Projeto de Lei visa desonerar Imposto de Renda sobre gratificações de professores, definindo critérios claros para parcelas indenizatórias.
Uma nova proposta em tramitação na Câmara dos Deputados, o Projeto de Lei 2721/26, pode trazer um alívio significativo para os profissionais do magistério. A medida busca estabelecer critérios objetivos para que certas gratificações, adicionais e outras verbas pagas a professores sejam consideradas de natureza indenizatória, e, portanto, **isentas da incidência do Imposto de Renda (IR)**.
A iniciativa abrange professores da educação básica e superior, tanto no setor público quanto no privado. O objetivo principal é **garantir segurança jurídica** aos educadores, alinhando a legislação tributária ao entendimento já consolidado em tribunais superiores sobre a natureza de algumas dessas verbas. A proposta altera a Legislação Tributária Federal.
Segundo o texto, para que essas parcelas não sejam tributadas, elas devem ter uma **finalidade compensatória**, ligada a condições especiais ou mais rigorosas de trabalho. Além disso, os valores não podem representar um acréscimo permanente no patrimônio do professor, não devem ser incorporados ao salário para qualquer efeito e não podem ser referentes ao desempenho comum das funções do cargo. Conforme informação divulgada pela Agência Câmara, o autor da proposta é o deputado Tarcísio Motta (Psol-RJ).

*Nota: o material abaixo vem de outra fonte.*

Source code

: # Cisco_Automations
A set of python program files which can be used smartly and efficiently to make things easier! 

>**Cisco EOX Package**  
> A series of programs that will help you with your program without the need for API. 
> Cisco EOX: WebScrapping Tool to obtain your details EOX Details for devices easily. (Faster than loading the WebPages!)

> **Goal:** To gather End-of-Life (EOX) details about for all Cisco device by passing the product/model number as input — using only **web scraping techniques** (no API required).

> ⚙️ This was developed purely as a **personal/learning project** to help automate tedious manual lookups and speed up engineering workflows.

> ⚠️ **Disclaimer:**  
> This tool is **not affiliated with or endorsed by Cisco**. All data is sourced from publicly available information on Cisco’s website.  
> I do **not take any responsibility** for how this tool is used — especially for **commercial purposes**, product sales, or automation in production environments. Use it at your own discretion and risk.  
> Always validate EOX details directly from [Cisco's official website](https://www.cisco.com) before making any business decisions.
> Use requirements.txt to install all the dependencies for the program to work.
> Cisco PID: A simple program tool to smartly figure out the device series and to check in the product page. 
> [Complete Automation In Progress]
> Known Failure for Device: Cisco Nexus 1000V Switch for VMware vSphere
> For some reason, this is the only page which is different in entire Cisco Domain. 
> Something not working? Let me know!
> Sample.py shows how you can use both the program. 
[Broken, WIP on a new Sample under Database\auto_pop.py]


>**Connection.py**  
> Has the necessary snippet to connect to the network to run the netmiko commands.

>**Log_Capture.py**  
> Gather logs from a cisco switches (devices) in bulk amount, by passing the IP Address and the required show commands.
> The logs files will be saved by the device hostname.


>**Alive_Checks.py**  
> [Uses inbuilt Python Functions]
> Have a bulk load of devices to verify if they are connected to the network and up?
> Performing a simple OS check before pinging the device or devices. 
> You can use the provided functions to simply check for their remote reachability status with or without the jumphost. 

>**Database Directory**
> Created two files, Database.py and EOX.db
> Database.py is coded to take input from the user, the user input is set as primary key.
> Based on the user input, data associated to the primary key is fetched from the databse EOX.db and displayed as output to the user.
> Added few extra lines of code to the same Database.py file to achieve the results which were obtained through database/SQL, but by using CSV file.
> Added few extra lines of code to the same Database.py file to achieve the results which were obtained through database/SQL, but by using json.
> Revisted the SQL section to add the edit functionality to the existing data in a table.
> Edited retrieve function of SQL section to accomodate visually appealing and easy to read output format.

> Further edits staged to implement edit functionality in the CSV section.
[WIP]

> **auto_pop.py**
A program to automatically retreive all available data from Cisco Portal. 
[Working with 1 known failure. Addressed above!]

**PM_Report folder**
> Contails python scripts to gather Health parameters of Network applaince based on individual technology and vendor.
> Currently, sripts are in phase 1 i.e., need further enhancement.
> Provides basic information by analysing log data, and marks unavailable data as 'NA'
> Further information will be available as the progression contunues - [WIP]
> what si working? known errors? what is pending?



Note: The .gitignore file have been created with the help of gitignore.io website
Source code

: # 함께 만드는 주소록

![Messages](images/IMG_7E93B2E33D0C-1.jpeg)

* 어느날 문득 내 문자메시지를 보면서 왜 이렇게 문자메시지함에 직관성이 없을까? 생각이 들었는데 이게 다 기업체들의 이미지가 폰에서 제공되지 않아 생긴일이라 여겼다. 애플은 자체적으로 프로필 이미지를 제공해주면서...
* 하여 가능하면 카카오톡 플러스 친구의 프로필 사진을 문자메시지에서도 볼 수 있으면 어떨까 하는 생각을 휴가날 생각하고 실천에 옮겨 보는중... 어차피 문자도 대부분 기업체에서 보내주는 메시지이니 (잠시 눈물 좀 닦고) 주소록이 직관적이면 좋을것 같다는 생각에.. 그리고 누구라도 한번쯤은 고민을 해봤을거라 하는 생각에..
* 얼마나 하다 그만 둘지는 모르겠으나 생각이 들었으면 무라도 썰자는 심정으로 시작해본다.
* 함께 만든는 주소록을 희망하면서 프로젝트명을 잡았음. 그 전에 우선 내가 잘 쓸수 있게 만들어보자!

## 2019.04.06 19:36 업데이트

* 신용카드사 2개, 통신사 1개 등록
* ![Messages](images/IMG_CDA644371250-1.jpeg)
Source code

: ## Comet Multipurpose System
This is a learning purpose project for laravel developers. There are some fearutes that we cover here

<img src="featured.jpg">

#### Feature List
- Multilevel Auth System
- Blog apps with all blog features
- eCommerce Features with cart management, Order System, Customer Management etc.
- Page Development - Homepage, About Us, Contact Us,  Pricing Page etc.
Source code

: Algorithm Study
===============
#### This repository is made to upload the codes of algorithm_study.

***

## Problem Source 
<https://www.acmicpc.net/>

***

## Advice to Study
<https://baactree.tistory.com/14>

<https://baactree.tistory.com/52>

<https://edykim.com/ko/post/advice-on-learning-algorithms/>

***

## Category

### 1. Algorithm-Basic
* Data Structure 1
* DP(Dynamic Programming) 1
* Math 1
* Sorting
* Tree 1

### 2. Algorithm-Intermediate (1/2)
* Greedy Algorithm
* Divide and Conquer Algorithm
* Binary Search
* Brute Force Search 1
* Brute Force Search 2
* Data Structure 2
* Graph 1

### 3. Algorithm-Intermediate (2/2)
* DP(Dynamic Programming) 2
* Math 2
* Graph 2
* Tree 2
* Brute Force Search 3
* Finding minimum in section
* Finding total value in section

Quais gratificações podem ser isentas de Imposto de Renda?
O projeto detalha que diversas verbas podem deixar de ter incidência de IR. Entre elas estão as gratificações recebidas por atuação em **áreas de difícil acesso** ou onde há escassez de profissionais qualificados. Adicionais destinados a compensar o trabalho em locais com **vulnerabilidade socioeducacional** também estão contemplados.
Outras verbas que podem se tornar isentas incluem compensações por atuar em unidades rurais, ribeirinhas, indígenas, quilombolas, prisionais ou hospitalares. Além disso, parcelas relacionadas a **deslocamento, itinerância ou remoção funcional** podem ser desoneradas. Verbas vinculadas a riscos ocupacionais extraordinários ou à carência de profissionais na área também se enquadram na proposta.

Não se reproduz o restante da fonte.